IoTLS: Understanding TLS Usage in Consumer IoT Devices
Date
2021-11Abstract
Consumer IoT devices are becoming increasingly popular, with
most leveraging TLS to provide connection security. In this work,
we study a large number of TLS-enabled consumer IoT devices to
shed light on how effectively they use TLS, in terms of establishing
secure connections and correctly validating certificates, and how
observed behavior changes over time. To this end, we gather more
than two years of TLS network traffic from IoT devices, conduct
active probing to test for vulnerabilities, and develop a novel black-
box technique for exploring the trusted root stores in IoT devices
by exploiting a side-channel through TLS Alert Messages. We find a
wide range of behaviors across devices, with some adopting best
security practices but most being vulnerable in one or more of
the following ways: use of old/insecure protocol versions and/or
ciphersuites, lack of certificate validation, and poor maintenance
of root stores.
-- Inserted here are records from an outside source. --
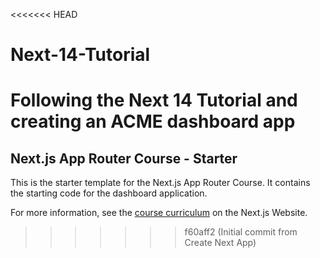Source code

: <<<<<<< HEAD
# Next-14-Tutorial
Following the Next 14 Tutorial and creating an ACME dashboard app
=======
## Next.js App Router Course - Starter

This is the starter template for the Next.js App Router Course. It contains the starting code for the dashboard application.

For more information, see the [course curriculum](https://nextjs.org/learn) on the Next.js Website.
>>>>>>> f60aff2 (Initial commit from Create Next App)
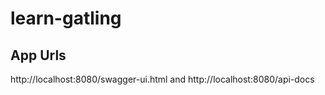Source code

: # learn-gatling

## App Urls

http://localhost:8080/swagger-ui.html and http://localhost:8080/api-docs

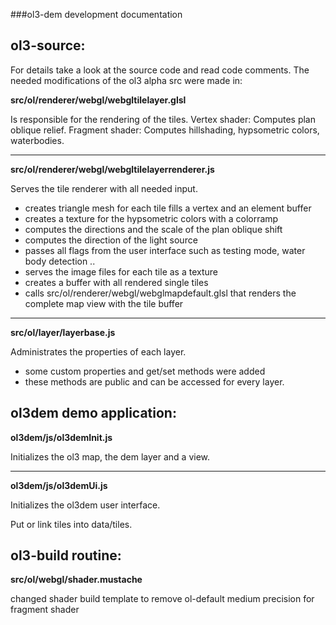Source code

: ###ol3-dem development documentation

ol3-source:
------

For details take a look at the source code and read code comments.
The needed modifications of the ol3 alpha src were made in:

**src/ol/renderer/webgl/webgltilelayer.glsl**

Is responsible for the rendering of the tiles.
Vertex shader: Computes plan oblique relief.
Fragment shader: Computes hillshading, hypsometric colors, waterbodies.

---

**src/ol/renderer/webgl/webgltilelayerrenderer.js**

Serves the tile renderer with all needed input.
* creates triangle mesh for each tile 
  fills a vertex and an element buffer 
* creates a texture for the hypsometric colors with a colorramp
* computes the directions and the scale of the plan oblique shift
* computes the direction of the light source
* passes all flags from the user interface such as testing mode, water body detection ..
* serves the image files for each tile as a texture
* creates a buffer with all rendered single tiles
* calls src/ol/renderer/webgl/webglmapdefault.glsl 
  that renders the complete map view with the tile buffer

---

**src/ol/layer/layerbase.js**

Administrates the properties of each layer.
* some custom properties and get/set methods were added
* these methods are public and can be accessed for every layer.


ol3dem demo application:
------

**ol3dem/js/ol3demInit.js**

Initializes the ol3 map, the dem layer and a view.

---

**ol3dem/js/ol3demUi.js**

Initializes the ol3dem user interface.


Put or link tiles into data/tiles.


ol3-build routine:
------

**src/ol/webgl/shader.mustache**

changed shader build template
to remove ol-default medium precision for fragment shader

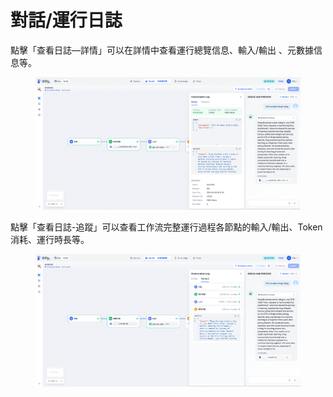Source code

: # 對話/運行日誌

點擊「查看日誌—詳情」可以在詳情中查看運行總覽信息、輸入/輸出 、元數據信息等。

<figure><img src="../../../.gitbook/assets/output (8).png" alt=""><figcaption></figcaption></figure>

點擊「查看日誌-追蹤」可以查看工作流完整運行過程各節點的輸入/輸出、Token 消耗、運行時長等。

<figure><img src="../../../.gitbook/assets/output (1) (6).png" alt=""><figcaption></figcaption></figure>
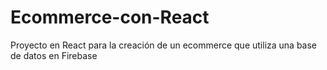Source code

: # Ecommerce-con-React
Proyecto en React para la creación de un ecommerce que utiliza una base de datos en Firebase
Specifically, we find that at least 8 IoT devices still
include distrusted certificates in their root stores, 11/32 devices are
vulnerable to TLS interception attacks, and that many devices fail
to adopt modern protocol features over time. Our findings motivate
the need for IoT manufacturers to audit, upgrade, and maintain
their devices’ TLS implementations in a consistent and uniform
way that safeguards all of their network traffic.